Excluding any images, copy all of the lines below precisely as written.
* * * * *
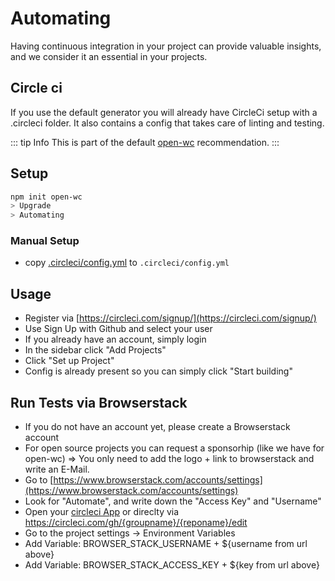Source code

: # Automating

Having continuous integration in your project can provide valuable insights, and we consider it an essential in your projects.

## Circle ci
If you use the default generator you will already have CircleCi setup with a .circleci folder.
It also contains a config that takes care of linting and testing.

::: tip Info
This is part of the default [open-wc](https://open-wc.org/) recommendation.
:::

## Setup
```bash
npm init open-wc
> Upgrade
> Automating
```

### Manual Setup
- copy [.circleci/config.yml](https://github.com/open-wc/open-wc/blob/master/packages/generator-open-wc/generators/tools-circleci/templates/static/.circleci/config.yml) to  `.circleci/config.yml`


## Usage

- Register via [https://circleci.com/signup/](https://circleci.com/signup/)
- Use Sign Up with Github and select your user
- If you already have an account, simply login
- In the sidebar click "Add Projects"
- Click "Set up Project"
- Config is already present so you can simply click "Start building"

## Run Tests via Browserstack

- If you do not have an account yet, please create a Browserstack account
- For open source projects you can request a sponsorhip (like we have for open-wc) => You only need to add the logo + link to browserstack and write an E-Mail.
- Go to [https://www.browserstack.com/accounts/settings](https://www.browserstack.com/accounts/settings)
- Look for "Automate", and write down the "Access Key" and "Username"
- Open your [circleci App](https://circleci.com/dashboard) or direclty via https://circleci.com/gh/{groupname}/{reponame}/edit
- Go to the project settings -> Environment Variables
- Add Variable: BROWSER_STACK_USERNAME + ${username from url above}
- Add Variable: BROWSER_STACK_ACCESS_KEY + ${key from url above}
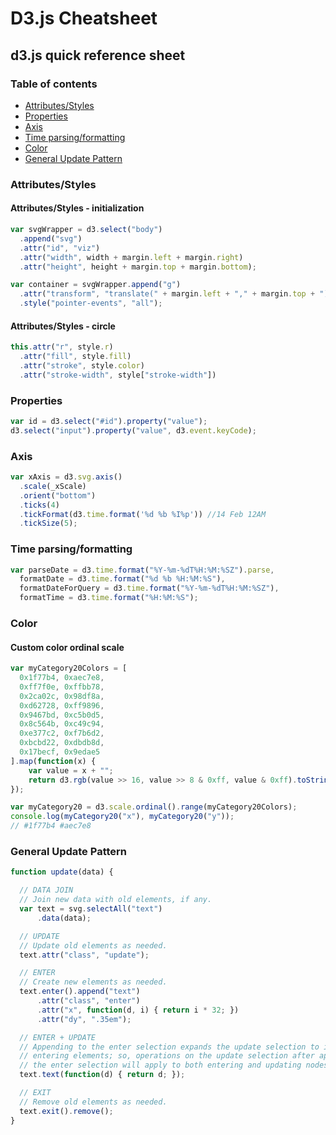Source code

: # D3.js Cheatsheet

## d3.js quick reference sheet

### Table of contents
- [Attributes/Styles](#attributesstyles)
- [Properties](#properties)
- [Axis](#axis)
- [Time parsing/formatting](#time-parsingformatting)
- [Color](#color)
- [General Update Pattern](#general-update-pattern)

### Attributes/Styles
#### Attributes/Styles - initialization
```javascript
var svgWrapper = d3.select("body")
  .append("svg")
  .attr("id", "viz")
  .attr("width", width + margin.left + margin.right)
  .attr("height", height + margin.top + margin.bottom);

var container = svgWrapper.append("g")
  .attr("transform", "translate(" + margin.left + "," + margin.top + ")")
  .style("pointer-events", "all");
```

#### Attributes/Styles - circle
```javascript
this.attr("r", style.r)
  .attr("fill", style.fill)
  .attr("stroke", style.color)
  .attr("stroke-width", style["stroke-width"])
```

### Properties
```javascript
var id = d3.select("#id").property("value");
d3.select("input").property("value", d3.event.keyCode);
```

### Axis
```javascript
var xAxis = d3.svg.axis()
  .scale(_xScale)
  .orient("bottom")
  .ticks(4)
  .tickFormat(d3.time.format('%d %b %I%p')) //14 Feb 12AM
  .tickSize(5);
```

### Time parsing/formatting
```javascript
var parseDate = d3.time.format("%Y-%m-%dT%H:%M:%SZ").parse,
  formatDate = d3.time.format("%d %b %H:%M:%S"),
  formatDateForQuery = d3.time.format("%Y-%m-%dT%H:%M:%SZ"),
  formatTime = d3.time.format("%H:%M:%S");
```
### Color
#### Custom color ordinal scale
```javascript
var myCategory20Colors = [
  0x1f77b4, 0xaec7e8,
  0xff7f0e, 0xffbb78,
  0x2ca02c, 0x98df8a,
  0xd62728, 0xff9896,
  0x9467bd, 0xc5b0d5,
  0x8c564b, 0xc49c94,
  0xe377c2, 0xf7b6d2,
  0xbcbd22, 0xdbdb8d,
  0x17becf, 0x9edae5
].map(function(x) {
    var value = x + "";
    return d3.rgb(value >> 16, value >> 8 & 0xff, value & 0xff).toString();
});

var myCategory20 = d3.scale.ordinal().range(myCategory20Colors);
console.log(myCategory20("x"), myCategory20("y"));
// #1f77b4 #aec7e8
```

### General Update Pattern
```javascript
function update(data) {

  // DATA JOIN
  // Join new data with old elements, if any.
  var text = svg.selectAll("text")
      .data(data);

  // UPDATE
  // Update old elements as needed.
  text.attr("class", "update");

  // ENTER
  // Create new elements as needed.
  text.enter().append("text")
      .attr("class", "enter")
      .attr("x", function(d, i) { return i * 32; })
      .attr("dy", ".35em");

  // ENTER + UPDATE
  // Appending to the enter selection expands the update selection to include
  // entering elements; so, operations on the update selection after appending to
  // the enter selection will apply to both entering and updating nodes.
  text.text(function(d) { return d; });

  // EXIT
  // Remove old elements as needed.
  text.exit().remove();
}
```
* * * * *
▶ **RESULT OF THIS EXERCISE**:
Source code

: # Automating

Having continuous integration in your project can provide valuable insights, and we consider it an essential in your projects.

## Circle ci
If you use the default generator you will already have CircleCi setup with a .circleci folder.
It also contains a config that takes care of linting and testing.

::: tip Info
This is part of the default [open-wc](https://open-wc.org/) recommendation.
:::

## Setup
```bash
npm init open-wc
> Upgrade
> Automating
```

### Manual Setup
- copy [.circleci/config.yml](https://github.com/open-wc/open-wc/blob/master/packages/generator-open-wc/generators/tools-circleci/templates/static/.circleci/config.yml) to  `.circleci/config.yml`


## Usage

- Register via [https://circleci.com/signup/](https://circleci.com/signup/)
- Use Sign Up with Github and select your user
- If you already have an account, simply login
- In the sidebar click "Add Projects"
- Click "Set up Project"
- Config is already present so you can simply click "Start building"

## Run Tests via Browserstack

- If you do not have an account yet, please create a Browserstack account
- For open source projects you can request a sponsorhip (like we have for open-wc) => You only need to add the logo + link to browserstack and write an E-Mail.
- Go to [https://www.browserstack.com/accounts/settings](https://www.browserstack.com/accounts/settings)
- Look for "Automate", and write down the "Access Key" and "Username"
- Open your [circleci App](https://circleci.com/dashboard) or direclty via https://circleci.com/gh/{groupname}/{reponame}/edit
- Go to the project settings -> Environment Variables
- Add Variable: BROWSER_STACK_USERNAME + ${username from url above}
- Add Variable: BROWSER_STACK_ACCESS_KEY + ${key from url above}
Source code

: # D3.js Cheatsheet

## d3.js quick reference sheet

### Table of contents
- [Attributes/Styles](#attributesstyles)
- [Properties](#properties)
- [Axis](#axis)
- [Time parsing/formatting](#time-parsingformatting)
- [Color](#color)
- [General Update Pattern](#general-update-pattern)

### Attributes/Styles
#### Attributes/Styles - initialization
```javascript
var svgWrapper = d3.select("body")
  .append("svg")
  .attr("id", "viz")
  .attr("width", width + margin.left + margin.right)
  .attr("height", height + margin.top + margin.bottom);

var container = svgWrapper.append("g")
  .attr("transform", "translate(" + margin.left + "," + margin.top + ")")
  .style("pointer-events", "all");
```

#### Attributes/Styles - circle
```javascript
this.attr("r", style.r)
  .attr("fill", style.fill)
  .attr("stroke", style.color)
  .attr("stroke-width", style["stroke-width"])
```

### Properties
```javascript
var id = d3.select("#id").property("value");
d3.select("input").property("value", d3.event.keyCode);
```

### Axis
```javascript
var xAxis = d3.svg.axis()
  .scale(_xScale)
  .orient("bottom")
  .ticks(4)
  .tickFormat(d3.time.format('%d %b %I%p')) //14 Feb 12AM
  .tickSize(5);
```

### Time parsing/formatting
```javascript
var parseDate = d3.time.format("%Y-%m-%dT%H:%M:%SZ").parse,
  formatDate = d3.time.format("%d %b %H:%M:%S"),
  formatDateForQuery = d3.time.format("%Y-%m-%dT%H:%M:%SZ"),
  formatTime = d3.time.format("%H:%M:%S");
```
### Color
#### Custom color ordinal scale
```javascript
var myCategory20Colors = [
  0x1f77b4, 0xaec7e8,
  0xff7f0e, 0xffbb78,
  0x2ca02c, 0x98df8a,
  0xd62728, 0xff9896,
  0x9467bd, 0xc5b0d5,
  0x8c564b, 0xc49c94,
  0xe377c2, 0xf7b6d2,
  0xbcbd22, 0xdbdb8d,
  0x17becf, 0x9edae5
].map(function(x) {
    var value = x + "";
    return d3.rgb(value >> 16, value >> 8 & 0xff, value & 0xff).toString();
});

var myCategory20 = d3.scale.ordinal().range(myCategory20Colors);
console.log(myCategory20("x"), myCategory20("y"));
// #1f77b4 #aec7e8
```

### General Update Pattern
```javascript
function update(data) {

  // DATA JOIN
  // Join new data with old elements, if any.
  var text = svg.selectAll("text")
      .data(data);

  // UPDATE
  // Update old elements as needed.
  text.attr("class", "update");

  // ENTER
  // Create new elements as needed.
  text.enter().append("text")
      .attr("class", "enter")
      .attr("x", function(d, i) { return i * 32; })
      .attr("dy", ".35em");

  // ENTER + UPDATE
  // Appending to the enter selection expands the update selection to include
  // entering elements; so, operations on the update selection after appending to
  // the enter selection will apply to both entering and updating nodes.
  text.text(function(d) { return d; });

  // EXIT
  // Remove old elements as needed.
  text.exit().remove();
}
```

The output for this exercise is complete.